## Supplied entries
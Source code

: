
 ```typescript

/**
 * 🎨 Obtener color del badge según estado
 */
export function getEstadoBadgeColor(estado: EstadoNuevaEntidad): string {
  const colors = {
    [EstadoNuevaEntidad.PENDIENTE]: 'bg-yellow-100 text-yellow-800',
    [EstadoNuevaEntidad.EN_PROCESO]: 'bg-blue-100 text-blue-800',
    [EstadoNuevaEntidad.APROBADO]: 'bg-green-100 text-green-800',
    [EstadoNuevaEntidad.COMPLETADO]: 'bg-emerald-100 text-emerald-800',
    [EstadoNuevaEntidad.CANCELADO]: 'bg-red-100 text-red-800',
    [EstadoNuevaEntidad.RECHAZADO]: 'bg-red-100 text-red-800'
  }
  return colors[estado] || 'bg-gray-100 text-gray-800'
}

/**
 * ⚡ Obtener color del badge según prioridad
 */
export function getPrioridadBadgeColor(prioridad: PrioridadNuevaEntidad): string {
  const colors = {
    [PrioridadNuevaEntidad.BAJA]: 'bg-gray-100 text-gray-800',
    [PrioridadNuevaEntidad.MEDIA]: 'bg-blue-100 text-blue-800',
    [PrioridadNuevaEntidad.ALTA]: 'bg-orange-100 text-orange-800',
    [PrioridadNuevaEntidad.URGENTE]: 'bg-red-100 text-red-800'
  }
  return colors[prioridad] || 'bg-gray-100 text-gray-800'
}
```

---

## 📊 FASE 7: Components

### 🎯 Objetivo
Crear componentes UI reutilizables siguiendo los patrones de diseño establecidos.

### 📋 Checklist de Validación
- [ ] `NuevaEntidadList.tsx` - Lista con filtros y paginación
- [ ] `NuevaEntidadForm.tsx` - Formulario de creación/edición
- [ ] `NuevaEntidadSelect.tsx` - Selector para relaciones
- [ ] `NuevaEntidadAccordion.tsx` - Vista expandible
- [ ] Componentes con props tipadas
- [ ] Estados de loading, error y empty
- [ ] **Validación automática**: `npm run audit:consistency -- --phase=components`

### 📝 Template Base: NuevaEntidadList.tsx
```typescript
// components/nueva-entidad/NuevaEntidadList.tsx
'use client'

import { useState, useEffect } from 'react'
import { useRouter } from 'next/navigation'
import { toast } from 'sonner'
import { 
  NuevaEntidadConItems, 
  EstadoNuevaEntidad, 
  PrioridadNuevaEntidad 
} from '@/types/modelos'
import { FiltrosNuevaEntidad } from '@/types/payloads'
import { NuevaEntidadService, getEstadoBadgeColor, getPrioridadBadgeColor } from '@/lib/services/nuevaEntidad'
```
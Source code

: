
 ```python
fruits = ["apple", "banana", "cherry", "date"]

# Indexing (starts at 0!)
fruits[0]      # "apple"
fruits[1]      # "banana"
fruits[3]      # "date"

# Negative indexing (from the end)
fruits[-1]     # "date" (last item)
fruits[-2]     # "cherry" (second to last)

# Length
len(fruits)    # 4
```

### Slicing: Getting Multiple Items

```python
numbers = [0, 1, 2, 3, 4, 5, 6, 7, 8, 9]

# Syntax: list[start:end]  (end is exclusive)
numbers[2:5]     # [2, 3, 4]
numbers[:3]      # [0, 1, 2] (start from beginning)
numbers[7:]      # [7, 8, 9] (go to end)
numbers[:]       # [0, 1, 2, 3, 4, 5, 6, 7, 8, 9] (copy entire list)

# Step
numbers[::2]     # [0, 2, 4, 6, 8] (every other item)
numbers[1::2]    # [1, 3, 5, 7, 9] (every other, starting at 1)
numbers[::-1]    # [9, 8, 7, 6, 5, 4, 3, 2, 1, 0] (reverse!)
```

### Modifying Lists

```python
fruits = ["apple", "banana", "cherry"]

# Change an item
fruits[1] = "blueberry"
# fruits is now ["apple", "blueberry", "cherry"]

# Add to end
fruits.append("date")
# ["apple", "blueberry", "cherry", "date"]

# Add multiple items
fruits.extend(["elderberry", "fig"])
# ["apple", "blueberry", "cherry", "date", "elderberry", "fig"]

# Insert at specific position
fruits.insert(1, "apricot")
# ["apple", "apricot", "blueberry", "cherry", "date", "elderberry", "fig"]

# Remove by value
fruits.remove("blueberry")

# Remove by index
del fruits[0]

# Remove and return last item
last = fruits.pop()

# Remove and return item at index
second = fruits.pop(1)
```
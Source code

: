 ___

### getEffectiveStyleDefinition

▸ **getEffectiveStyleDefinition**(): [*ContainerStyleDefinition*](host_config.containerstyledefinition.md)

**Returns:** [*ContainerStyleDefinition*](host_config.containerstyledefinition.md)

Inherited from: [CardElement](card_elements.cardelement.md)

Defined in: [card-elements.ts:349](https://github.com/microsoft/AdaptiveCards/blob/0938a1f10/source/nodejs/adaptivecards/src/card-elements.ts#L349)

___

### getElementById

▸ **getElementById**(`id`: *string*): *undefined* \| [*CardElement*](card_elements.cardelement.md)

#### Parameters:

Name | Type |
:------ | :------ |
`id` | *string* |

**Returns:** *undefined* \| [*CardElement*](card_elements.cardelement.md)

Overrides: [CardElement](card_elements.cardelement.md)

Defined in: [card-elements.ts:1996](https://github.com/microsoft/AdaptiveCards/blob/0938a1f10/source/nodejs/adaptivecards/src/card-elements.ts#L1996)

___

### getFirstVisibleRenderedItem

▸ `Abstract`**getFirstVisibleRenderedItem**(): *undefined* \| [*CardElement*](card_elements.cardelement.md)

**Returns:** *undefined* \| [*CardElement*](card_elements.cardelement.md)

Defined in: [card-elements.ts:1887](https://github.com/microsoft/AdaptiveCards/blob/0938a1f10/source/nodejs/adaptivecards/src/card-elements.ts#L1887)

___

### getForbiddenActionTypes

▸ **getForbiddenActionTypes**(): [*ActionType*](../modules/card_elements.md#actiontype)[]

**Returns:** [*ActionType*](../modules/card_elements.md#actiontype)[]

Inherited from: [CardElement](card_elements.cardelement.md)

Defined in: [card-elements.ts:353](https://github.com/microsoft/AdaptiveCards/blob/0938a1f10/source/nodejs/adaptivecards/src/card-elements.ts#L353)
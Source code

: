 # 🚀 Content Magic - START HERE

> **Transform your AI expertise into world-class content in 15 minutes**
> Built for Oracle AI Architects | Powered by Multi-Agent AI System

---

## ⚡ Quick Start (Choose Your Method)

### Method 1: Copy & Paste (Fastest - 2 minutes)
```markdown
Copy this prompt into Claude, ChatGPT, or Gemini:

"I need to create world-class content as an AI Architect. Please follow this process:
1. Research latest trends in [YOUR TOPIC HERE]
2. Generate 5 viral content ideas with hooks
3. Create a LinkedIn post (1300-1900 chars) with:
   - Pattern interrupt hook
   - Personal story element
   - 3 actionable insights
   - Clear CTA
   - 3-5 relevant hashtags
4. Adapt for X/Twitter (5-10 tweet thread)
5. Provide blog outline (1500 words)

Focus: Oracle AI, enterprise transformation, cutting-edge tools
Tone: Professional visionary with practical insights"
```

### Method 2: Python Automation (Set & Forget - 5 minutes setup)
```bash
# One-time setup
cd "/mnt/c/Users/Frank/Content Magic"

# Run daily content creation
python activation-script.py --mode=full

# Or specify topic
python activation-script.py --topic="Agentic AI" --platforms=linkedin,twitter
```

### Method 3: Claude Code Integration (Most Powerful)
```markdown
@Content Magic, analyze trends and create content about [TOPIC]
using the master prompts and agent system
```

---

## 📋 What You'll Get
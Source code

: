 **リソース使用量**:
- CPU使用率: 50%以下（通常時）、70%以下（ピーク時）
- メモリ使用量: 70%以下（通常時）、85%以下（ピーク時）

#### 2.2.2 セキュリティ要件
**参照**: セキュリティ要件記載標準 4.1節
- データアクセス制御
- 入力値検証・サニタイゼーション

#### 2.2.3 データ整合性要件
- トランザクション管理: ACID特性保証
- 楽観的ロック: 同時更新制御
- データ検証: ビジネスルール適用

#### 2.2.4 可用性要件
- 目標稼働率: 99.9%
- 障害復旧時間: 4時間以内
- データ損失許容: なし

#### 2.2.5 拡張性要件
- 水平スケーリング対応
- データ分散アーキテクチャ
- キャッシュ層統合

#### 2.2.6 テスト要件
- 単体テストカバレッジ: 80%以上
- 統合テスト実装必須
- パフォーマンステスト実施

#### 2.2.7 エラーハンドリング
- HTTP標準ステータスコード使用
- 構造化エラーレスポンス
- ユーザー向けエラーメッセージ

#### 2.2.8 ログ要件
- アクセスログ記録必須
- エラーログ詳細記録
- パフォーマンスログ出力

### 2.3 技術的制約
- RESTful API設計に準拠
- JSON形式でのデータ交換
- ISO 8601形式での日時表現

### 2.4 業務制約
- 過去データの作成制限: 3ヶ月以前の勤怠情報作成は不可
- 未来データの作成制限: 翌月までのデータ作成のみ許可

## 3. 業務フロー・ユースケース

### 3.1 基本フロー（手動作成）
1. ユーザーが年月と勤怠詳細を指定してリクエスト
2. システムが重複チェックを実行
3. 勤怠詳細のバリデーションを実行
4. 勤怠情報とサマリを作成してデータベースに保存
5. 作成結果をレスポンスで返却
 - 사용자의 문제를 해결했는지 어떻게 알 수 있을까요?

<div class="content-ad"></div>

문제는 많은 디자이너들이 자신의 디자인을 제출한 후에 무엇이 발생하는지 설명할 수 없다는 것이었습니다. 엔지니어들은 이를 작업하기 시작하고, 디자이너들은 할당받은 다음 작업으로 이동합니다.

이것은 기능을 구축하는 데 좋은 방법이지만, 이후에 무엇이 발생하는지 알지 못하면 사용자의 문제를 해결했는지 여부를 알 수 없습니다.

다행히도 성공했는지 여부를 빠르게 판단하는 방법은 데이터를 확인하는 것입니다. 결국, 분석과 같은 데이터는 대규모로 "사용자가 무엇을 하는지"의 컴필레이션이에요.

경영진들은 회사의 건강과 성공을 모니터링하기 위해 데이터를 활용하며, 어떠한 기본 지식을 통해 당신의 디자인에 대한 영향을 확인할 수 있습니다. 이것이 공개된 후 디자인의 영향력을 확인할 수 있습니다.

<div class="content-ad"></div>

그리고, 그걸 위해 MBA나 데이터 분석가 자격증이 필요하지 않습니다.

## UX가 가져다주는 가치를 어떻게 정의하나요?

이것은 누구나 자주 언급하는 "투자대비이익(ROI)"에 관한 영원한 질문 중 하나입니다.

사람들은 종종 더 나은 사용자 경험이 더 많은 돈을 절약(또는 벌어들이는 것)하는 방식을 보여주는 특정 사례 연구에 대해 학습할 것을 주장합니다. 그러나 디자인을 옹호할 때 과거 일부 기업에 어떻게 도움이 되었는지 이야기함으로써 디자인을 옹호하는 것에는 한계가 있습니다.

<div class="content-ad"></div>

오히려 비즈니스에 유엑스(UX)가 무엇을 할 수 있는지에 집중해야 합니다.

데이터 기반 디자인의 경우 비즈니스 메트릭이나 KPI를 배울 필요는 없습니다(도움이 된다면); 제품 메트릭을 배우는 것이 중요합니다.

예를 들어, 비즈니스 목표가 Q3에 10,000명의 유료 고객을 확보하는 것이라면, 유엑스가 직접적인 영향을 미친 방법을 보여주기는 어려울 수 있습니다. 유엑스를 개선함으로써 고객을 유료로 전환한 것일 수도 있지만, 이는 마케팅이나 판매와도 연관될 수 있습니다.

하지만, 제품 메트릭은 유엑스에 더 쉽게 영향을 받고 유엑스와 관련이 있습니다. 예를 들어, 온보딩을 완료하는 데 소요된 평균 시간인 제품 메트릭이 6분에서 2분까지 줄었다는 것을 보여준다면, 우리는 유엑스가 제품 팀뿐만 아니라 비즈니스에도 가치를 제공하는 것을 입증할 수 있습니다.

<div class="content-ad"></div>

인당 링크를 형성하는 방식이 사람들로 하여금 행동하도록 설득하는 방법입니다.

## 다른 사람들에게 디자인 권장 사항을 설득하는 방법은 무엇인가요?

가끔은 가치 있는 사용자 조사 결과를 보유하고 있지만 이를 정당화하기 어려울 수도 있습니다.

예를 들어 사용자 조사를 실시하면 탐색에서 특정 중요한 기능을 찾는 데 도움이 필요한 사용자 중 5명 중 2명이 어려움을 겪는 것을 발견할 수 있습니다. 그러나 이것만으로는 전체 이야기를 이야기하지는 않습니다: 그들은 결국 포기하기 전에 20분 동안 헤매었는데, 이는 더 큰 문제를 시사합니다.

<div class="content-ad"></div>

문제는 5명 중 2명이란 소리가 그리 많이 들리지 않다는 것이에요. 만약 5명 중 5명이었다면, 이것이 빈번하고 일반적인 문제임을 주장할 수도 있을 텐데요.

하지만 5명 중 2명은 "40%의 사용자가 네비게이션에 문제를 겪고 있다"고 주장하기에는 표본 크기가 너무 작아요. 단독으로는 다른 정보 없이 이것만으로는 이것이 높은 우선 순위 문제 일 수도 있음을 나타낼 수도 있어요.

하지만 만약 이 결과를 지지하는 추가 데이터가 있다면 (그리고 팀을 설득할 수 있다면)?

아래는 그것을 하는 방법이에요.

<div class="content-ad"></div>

## Task requirements
A word-for-word copy of the lines above from the one with "이것은 누구나 자주 언급하는" through the one with "예를 들어, 비즈니스", inclusive, is the only output wanted.

## Answer for this exercise
이것은 누구나 자주 언급하는 "투자대비이익(ROI)"에 관한 영원한 질문 중 하나입니다.

사람들은 종종 더 나은 사용자 경험이 더 많은 돈을 절약(또는 벌어들이는 것)하는 방식을 보여주는 특정 사례 연구에 대해 학습할 것을 주장합니다. 그러나 디자인을 옹호할 때 과거 일부 기업에 어떻게 도움이 되었는지 이야기함으로써 디자인을 옹호하는 것에는 한계가 있습니다.

<div class="content-ad"></div>

오히려 비즈니스에 유엑스(UX)가 무엇을 할 수 있는지에 집중해야 합니다.

데이터 기반 디자인의 경우 비즈니스 메트릭이나 KPI를 배울 필요는 없습니다(도움이 된다면); 제품 메트릭을 배우는 것이 중요합니다.

예를 들어, 비즈니스 목표가 Q3에 10,000명의 유료 고객을 확보하는 것이라면, 유엑스가 직접적인 영향을 미친 방법을 보여주기는 어려울 수 있습니다. 유엑스를 개선함으로써 고객을 유료로 전환한 것일 수도 있지만, 이는 마케팅이나 판매와도 연관될 수 있습니다.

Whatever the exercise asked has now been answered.